**Brief**
All of the lines below need to be copied exactly, apart from the pictures.

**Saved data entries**

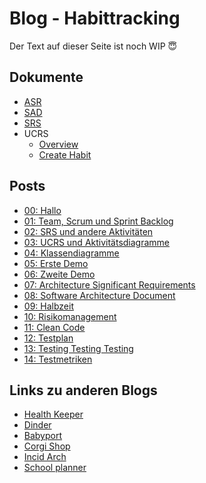 # Blog - Habittracking

Der Text auf dieser Seite ist noch WIP 😇

## Dokumente
- [ASR](asr/asr)
- [SAD](sad/sad)
- [SRS](srs/srs)
- UCRS
  - [Overview](ucrs/ucrs_overview)
  - [Create Habit](ucrs/ucrs_create_habit)

## Posts
- [00: Hallo](posts/00_initial_post)
- [01: Team, Scrum und Sprint Backlog](posts/01_team_and_stories)
- [02: SRS und andere Aktivitäten](posts/02_srs_and_other)
- [03: UCRS und Aktivitätsdiagramme](posts/03_ucrs_and_activity_diagrams)
- [04: Klassendiagramme](posts/04_class_diagrams)
- [05: Erste Demo](posts/05_first_demo)
- [06: Zweite Demo](posts/06_second_demo)
- [07: Architecture Significant Requirements](posts/07_asr)
- [08: Software Architecture Document](posts/08_sad)
- [09: Halbzeit](posts/09_halftime)
- [10: Risikomanagement](posts/10_risk_management)
- [11: Clean Code](posts/11_clean_code)
- [12: Testplan](posts/12_testplan)
- [13: Testing Testing Testing](posts/13_testing)
- [14: Testmetriken](posts/14_metriken)

## Links zu anderen Blogs
- [Health Keeper](https://github.com/Chrissi-Ruege/HealthKeeper/discussions)
- [Dinder](https://github.com/dhbw-ka-tinf22b5-dinder/Dinder/discussions)
- [Babyport](https://medium.com/@babyport)
- [Corgi Shop](https://github.com/mausio/corgi-shop-doc/discussions)
- [Incid Arch](https://dh-karlsruhe.github.io/IncidArch-Blog/)
- [School planner](https://michaelsteininger2003.wordpress.com/)

<script src="https://utteranc.es/client.js"
        repo="Puggingtons/habittrackingblog"
        issue-term="pathname"
        theme="github-light"
        crossorigin="anonymous"
        async>
</script>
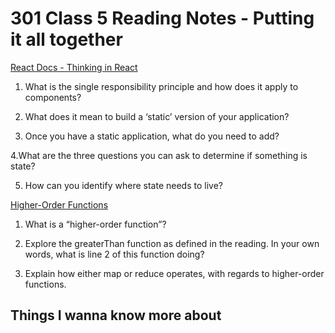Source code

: # 301 Class 5 Reading Notes - Putting it all together

[React Docs - Thinking in React](https://reactjs.org/docs/thinking-in-react.html)

1. What is the single responsibility principle and how does it apply to components?


2. What does it mean to build a ‘static’ version of your application?


3. Once you have a static application, what do you need to add?


4.What are the three questions you can ask to determine if something is state?


5. How can you identify where state needs to live?

[Higher-Order Functions](https://eloquentjavascript.net/05_higher_order.html#h_xxCc98lOBK)

1. What is a “higher-order function”?


2. Explore the greaterThan function as defined in the reading. In your own words, what is line 2 of this function doing?


3. Explain how either map or reduce operates, with regards to higher-order functions.

## Things I wanna know more about
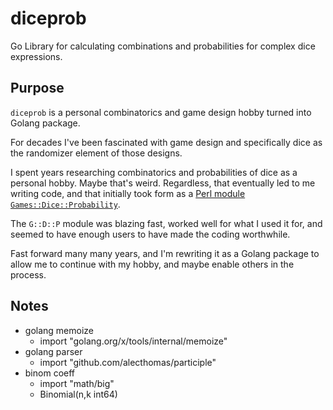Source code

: # diceprob

Go Library for calculating combinations and probabilities for complex dice expressions.

## Purpose

`diceprob` is a personal combinatorics and game design hobby turned into Golang package.

For decades I've been fascinated with game design and specifically dice as the randomizer
element of those designs.  

I spent years researching combinatorics and probabilities of dice as a personal hobby.
Maybe that's weird.  Regardless, that eventually led to me writing code, and that initially
took form as a [Perl module `Games::Dice::Probability`](https://metacpan.org/pod/Games::Dice::Probability).

The `G::D::P` module was blazing fast, worked well for what I used it for, and seemed
to have enough users to have made the coding worthwhile.

Fast forward many many years, and I'm rewriting it as a Golang package to allow me to
continue with my hobby, and maybe enable others in the process.

## Notes

* golang memoize
  * import "golang.org/x/tools/internal/memoize"
* golang parser
  * import "github.com/alecthomas/participle"
* binom coeff
  * import "math/big"
  * Binomial(n,k int64)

**Expected answer**
 # Blog - Habittracking

Der Text auf dieser Seite ist noch WIP 😇

## Dokumente
- [ASR](asr/asr)
- [SAD](sad/sad)
- [SRS](srs/srs)
- UCRS
  - [Overview](ucrs/ucrs_overview)
  - [Create Habit](ucrs/ucrs_create_habit)

## Posts
- [00: Hallo](posts/00_initial_post)
- [01: Team, Scrum und Sprint Backlog](posts/01_team_and_stories)
- [02: SRS und andere Aktivitäten](posts/02_srs_and_other)
- [03: UCRS und Aktivitätsdiagramme](posts/03_ucrs_and_activity_diagrams)
- [04: Klassendiagramme](posts/04_class_diagrams)
- [05: Erste Demo](posts/05_first_demo)
- [06: Zweite Demo](posts/06_second_demo)
- [07: Architecture Significant Requirements](posts/07_asr)
- [08: Software Architecture Document](posts/08_sad)
- [09: Halbzeit](posts/09_halftime)
- [10: Risikomanagement](posts/10_risk_management)
- [11: Clean Code](posts/11_clean_code)
- [12: Testplan](posts/12_testplan)
- [13: Testing Testing Testing](posts/13_testing)
- [14: Testmetriken](posts/14_metriken)

## Links zu anderen Blogs
- [Health Keeper](https://github.com/Chrissi-Ruege/HealthKeeper/discussions)
- [Dinder](https://github.com/dhbw-ka-tinf22b5-dinder/Dinder/discussions)
- [Babyport](https://medium.com/@babyport)
- [Corgi Shop](https://github.com/mausio/corgi-shop-doc/discussions)
- [Incid Arch](https://dh-karlsruhe.github.io/IncidArch-Blog/)
- [School planner](https://michaelsteininger2003.wordpress.com/)

<script src="https://utteranc.es/client.js"
        repo="Puggingtons/habittrackingblog"
        issue-term="pathname"
        theme="github-light"
        crossorigin="anonymous"
        async>
</script>
Source code

: # 301 Class 5 Reading Notes - Putting it all together

[React Docs - Thinking in React](https://reactjs.org/docs/thinking-in-react.html)

1. What is the single responsibility principle and how does it apply to components?


2. What does it mean to build a ‘static’ version of your application?


3. Once you have a static application, what do you need to add?


4.What are the three questions you can ask to determine if something is state?


5. How can you identify where state needs to live?

[Higher-Order Functions](https://eloquentjavascript.net/05_higher_order.html#h_xxCc98lOBK)

1. What is a “higher-order function”?


2. Explore the greaterThan function as defined in the reading. In your own words, what is line 2 of this function doing?


3. Explain how either map or reduce operates, with regards to higher-order functions.

## Things I wanna know more about
Source code

: # diceprob

Go Library for calculating combinations and probabilities for complex dice expressions.

## Purpose

`diceprob` is a personal combinatorics and game design hobby turned into Golang package.

For decades I've been fascinated with game design and specifically dice as the randomizer
element of those designs.  

I spent years researching combinatorics and probabilities of dice as a personal hobby.
Maybe that's weird.  Regardless, that eventually led to me writing code, and that initially
took form as a [Perl module `Games::Dice::Probability`](https://metacpan.org/pod/Games::Dice::Probability).

The `G::D::P` module was blazing fast, worked well for what I used it for, and seemed
to have enough users to have made the coding worthwhile.

Fast forward many many years, and I'm rewriting it as a Golang package to allow me to
continue with my hobby, and maybe enable others in the process.

## Notes

* golang memoize
  * import "golang.org/x/tools/internal/memoize"
* golang parser
  * import "github.com/alecthomas/participle"
* binom coeff
  * import "math/big"
  * Binomial(n,k int64)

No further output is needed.